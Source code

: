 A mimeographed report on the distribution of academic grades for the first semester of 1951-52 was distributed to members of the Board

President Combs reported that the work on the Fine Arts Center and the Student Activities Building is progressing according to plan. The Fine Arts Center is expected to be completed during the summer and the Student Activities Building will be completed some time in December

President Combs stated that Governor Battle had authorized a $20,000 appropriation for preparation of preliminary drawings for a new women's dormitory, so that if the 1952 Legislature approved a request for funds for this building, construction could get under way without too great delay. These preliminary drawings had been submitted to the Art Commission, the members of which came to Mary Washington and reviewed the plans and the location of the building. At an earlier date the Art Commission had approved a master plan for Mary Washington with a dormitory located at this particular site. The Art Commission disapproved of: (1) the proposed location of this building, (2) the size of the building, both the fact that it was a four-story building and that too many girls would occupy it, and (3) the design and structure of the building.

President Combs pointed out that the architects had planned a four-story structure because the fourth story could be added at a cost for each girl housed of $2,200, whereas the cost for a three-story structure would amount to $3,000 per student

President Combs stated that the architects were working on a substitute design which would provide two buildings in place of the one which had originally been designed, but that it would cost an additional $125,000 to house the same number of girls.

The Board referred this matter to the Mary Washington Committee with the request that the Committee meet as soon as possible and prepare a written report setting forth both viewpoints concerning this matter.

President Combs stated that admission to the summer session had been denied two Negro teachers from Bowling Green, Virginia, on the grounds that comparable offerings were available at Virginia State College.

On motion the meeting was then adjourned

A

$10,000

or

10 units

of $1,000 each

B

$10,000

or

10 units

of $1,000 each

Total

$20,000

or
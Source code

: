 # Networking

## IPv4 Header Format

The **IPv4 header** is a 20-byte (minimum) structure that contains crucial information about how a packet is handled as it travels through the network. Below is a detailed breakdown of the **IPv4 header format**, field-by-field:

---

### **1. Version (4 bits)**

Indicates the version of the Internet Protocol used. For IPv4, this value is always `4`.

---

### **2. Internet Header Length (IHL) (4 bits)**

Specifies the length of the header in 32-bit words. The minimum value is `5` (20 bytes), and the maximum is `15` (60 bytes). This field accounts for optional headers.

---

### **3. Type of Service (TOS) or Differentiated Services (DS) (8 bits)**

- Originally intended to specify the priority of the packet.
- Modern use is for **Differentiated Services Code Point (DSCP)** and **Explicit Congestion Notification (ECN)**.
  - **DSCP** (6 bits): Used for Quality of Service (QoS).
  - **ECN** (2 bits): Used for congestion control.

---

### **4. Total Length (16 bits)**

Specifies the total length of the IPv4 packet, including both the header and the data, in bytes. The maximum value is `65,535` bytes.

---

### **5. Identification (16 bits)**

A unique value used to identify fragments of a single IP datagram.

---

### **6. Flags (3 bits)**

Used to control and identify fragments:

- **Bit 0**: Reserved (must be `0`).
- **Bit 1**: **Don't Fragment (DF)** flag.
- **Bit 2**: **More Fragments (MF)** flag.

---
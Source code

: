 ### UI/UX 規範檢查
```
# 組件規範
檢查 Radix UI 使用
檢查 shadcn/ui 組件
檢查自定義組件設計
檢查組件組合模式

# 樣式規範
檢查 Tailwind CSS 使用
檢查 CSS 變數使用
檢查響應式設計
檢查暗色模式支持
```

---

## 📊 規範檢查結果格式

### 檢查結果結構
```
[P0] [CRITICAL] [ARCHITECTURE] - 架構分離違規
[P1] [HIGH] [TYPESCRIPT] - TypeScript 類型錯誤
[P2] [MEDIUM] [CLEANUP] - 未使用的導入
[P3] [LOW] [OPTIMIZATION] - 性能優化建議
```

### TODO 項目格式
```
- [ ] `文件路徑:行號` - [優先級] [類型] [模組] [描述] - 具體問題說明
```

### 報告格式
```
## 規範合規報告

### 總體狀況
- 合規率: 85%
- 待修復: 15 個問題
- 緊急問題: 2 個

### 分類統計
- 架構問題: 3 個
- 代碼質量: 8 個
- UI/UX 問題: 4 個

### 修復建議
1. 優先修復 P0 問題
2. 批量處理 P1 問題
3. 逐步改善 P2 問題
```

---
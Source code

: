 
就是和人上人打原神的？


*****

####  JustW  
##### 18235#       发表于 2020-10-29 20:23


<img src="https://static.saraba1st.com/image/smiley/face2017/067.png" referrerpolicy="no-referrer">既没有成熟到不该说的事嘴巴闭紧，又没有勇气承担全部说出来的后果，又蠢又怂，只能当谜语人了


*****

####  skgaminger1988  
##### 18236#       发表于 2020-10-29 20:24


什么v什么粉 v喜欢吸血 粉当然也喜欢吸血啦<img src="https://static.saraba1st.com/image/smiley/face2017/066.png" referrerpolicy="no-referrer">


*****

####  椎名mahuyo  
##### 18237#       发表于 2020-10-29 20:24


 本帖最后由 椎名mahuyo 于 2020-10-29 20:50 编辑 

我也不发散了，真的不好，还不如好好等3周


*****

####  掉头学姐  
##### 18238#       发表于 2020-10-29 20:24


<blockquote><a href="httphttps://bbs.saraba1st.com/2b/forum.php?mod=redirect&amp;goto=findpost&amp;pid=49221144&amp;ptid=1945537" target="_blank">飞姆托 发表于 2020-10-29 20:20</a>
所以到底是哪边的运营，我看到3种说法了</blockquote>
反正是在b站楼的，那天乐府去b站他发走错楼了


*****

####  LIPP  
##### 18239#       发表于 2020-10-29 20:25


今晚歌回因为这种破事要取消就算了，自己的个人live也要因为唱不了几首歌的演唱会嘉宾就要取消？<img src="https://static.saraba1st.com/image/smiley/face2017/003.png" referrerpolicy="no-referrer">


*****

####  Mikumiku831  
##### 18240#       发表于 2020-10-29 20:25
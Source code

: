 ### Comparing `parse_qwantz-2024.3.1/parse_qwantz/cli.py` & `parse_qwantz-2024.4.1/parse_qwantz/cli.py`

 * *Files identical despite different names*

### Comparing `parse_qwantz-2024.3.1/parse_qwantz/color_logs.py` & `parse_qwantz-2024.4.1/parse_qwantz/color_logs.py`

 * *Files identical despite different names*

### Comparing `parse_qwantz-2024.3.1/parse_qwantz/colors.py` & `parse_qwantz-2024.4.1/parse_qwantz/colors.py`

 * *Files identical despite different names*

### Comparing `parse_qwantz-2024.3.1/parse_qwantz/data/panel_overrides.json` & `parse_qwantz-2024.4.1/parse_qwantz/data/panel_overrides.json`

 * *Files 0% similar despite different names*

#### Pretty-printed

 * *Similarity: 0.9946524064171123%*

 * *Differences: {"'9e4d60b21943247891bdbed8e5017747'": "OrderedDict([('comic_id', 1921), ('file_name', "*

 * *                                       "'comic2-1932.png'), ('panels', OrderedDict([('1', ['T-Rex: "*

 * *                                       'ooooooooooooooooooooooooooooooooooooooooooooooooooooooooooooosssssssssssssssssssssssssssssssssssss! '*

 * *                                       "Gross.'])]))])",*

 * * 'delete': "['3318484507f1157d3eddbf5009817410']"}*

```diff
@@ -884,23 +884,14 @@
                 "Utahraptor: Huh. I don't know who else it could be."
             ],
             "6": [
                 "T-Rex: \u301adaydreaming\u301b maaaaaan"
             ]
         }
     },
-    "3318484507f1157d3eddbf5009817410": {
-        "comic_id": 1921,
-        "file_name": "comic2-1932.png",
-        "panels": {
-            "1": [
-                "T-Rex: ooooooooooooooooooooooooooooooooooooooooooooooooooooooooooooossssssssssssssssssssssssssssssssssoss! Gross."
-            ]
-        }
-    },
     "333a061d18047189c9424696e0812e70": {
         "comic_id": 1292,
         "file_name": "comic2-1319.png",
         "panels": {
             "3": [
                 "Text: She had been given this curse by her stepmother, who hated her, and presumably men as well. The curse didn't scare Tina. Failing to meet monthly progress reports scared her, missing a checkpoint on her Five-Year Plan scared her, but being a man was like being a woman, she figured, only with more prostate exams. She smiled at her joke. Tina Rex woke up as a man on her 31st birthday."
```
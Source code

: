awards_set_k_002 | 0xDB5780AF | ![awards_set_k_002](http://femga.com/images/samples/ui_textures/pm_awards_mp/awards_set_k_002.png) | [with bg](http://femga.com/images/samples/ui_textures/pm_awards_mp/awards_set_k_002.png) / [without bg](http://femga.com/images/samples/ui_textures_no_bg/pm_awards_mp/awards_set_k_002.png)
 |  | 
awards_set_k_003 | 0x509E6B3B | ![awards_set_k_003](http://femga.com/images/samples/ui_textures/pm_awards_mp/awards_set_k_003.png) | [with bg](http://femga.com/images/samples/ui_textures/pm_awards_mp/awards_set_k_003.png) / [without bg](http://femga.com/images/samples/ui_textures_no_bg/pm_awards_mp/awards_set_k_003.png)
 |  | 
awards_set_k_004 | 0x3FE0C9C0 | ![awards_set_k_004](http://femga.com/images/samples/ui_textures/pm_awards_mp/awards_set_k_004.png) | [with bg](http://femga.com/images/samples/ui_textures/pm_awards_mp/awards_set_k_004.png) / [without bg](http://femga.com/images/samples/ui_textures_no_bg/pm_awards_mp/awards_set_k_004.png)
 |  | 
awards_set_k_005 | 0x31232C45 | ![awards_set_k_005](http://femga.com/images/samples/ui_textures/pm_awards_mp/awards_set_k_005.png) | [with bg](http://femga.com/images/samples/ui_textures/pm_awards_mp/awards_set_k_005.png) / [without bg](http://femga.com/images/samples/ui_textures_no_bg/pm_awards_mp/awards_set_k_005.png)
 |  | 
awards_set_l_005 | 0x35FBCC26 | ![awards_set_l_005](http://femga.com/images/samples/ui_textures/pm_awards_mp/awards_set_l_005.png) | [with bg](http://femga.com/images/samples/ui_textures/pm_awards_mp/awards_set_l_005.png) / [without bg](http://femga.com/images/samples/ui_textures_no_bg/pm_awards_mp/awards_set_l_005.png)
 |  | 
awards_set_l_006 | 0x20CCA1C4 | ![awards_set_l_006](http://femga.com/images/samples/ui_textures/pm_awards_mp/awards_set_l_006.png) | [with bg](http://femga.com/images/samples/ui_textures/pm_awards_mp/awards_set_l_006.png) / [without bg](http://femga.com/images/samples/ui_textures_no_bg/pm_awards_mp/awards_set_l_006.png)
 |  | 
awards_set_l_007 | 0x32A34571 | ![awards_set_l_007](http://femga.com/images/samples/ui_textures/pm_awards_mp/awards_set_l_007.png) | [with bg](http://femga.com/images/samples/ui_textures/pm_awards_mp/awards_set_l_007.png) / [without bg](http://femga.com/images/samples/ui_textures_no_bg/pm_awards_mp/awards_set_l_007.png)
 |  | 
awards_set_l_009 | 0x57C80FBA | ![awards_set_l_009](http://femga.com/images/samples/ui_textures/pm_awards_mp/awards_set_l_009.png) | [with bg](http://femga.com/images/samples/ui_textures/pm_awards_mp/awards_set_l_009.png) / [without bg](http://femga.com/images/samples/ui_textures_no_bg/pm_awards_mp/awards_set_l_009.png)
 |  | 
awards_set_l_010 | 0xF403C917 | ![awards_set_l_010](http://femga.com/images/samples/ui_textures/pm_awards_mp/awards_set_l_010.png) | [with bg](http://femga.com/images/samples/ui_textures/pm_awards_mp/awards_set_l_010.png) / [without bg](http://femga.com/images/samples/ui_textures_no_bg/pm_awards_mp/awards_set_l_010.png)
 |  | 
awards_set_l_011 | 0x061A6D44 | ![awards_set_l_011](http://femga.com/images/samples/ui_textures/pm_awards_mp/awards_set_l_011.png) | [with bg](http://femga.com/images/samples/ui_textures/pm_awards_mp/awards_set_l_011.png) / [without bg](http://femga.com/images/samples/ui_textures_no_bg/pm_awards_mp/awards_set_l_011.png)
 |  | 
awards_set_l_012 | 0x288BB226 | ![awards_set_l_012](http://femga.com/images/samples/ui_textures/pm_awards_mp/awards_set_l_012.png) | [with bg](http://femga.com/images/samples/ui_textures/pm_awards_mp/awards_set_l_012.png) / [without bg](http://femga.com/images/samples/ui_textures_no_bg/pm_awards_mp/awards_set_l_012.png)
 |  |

= Exercise aim =
The expected output is every line from the material above where "bytes" can be found.

= Answer to this task =
Specifies the length of the header in 32-bit words. The minimum value is `5` (20 bytes), and the maximum is `15` (60 bytes). This field accounts for optional headers.
Specifies the total length of the IPv4 packet, including both the header and the data, in bytes. The maximum value is `65,535` bytes.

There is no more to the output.